··· Information given
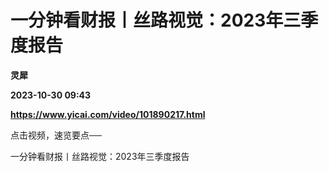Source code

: # 一分钟看财报丨丝路视觉：2023年三季度报告
**灵犀**

**2023-10-30 09:43**

**https://www.yicai.com/video/101890217.html**

点击视频，速览要点──

一分钟看财报丨丝路视觉：2023年三季度报告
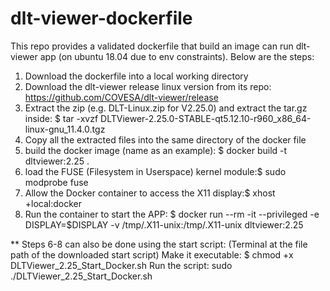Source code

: # dlt-viewer-dockerfile
This repo provides a validated dockerfile that build an image can run dlt-viewer app (on ubuntu 18.04 due to env constraints).
Below are the steps:

1. Download the dockerfile into a local working directory
2. Download the dlt-viewer release linux version from its repo: https://github.com/COVESA/dlt-viewer/release
3. Extract the zip (e.g. DLT-Linux.zip for V2.25.0) and extract the tar.gz inside: $ tar -xvzf DLTViewer-2.25.0-STABLE-qt5.12.10-r960_x86_64-linux-gnu_11.4.0.tgz 
4. Copy all the extracted files into the same directory of the docker file
5. build the docker image (name as an example): $ docker build -t dltviewer:2.25 .
6. load the FUSE (Filesystem in Userspace) kernel module:$ sudo modprobe fuse
7. Allow the Docker container to access the X11 display:$ xhost +local:docker
8. Run the container to start the APP: $ docker run --rm  -it --privileged -e DISPLAY=$DISPLAY -v /tmp/.X11-unix:/tmp/.X11-unix dltviewer:2.25

** Steps 6-8 can also be done using the start script: 
(Terminal at the file path of the downloaded start script) 
Make it executable: $ chmod +x DLTViewer_2.25_Start_Docker.sh
Run the script: sudo ./DLTViewer_2.25_Start_Docker.sh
······
Exercise brief:
Print all the records exactly, minus any images.

Reply:
Source code

: # 一分钟看财报丨丝路视觉：2023年三季度报告
**灵犀**

**2023-10-30 09:43**

**https://www.yicai.com/video/101890217.html**

点击视频，速览要点──

一分钟看财报丨丝路视觉：2023年三季度报告
Source code

: # dlt-viewer-dockerfile
This repo provides a validated dockerfile that build an image can run dlt-viewer app (on ubuntu 18.04 due to env constraints).
Below are the steps:

1. Download the dockerfile into a local working directory
2. Download the dlt-viewer release linux version from its repo: https://github.com/COVESA/dlt-viewer/release
3. Extract the zip (e.g. DLT-Linux.zip for V2.25.0) and extract the tar.gz inside: $ tar -xvzf DLTViewer-2.25.0-STABLE-qt5.12.10-r960_x86_64-linux-gnu_11.4.0.tgz 
4. Copy all the extracted files into the same directory of the docker file
5. build the docker image (name as an example): $ docker build -t dltviewer:2.25 .
6. load the FUSE (Filesystem in Userspace) kernel module:$ sudo modprobe fuse
7. Allow the Docker container to access the X11 display:$ xhost +local:docker
8. Run the container to start the APP: $ docker run --rm  -it --privileged -e DISPLAY=$DISPLAY -v /tmp/.X11-unix:/tmp/.X11-unix dltviewer:2.25

** Steps 6-8 can also be done using the start script: 
(Terminal at the file path of the downloaded start script) 
Make it executable: $ chmod +x DLTViewer_2.25_Start_Docker.sh
Run the script: sudo ./DLTViewer_2.25_Start_Docker.sh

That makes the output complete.